■ **Saved data entries**
▬▬▬

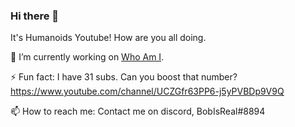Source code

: ### Hi there 👋

It's Humanoids Youtube! 
How are you all doing.

🔭 I’m currently working on <a href='https://whoamiinfo.github.io/'>Who Am I</a>.

⚡ Fun fact: I have 31 subs. Can you boost that number? https://www.youtube.com/channel/UCZGfr63PP6-j5yPVBDp9V9Q

📫 How to reach me: Contact me on discord, BobIsReal#8894

<!--
**HumanoidsYoutube/HumanoidsYoutube** is a ✨ _special_ ✨ repository because its `README.md` (this file) appears on your GitHub profile.

Here are some ideas to get you started:

- 🔭 I’m currently working on ...
- 🌱 I’m currently learning ...
- 👯 I’m looking to collaborate on ...
- 🤔 I’m looking for help with ...
- 💬 Ask me about ...
- 📫 How to reach me: ...
- 😄 Pronouns: ...
- ⚡ Fun fact: ...
-->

▬▬▬

■ **WHAT YOU HAVE TO DO**
Only the lines that contain the string "currently" should be copied from the entries above.

■ **EXERCISE RESPONSE**
🔭 I’m currently working on <a href='https://whoamiinfo.github.io/'>Who Am I</a>.
- 🔭 I’m currently working on ...
- 🌱 I’m currently learning ...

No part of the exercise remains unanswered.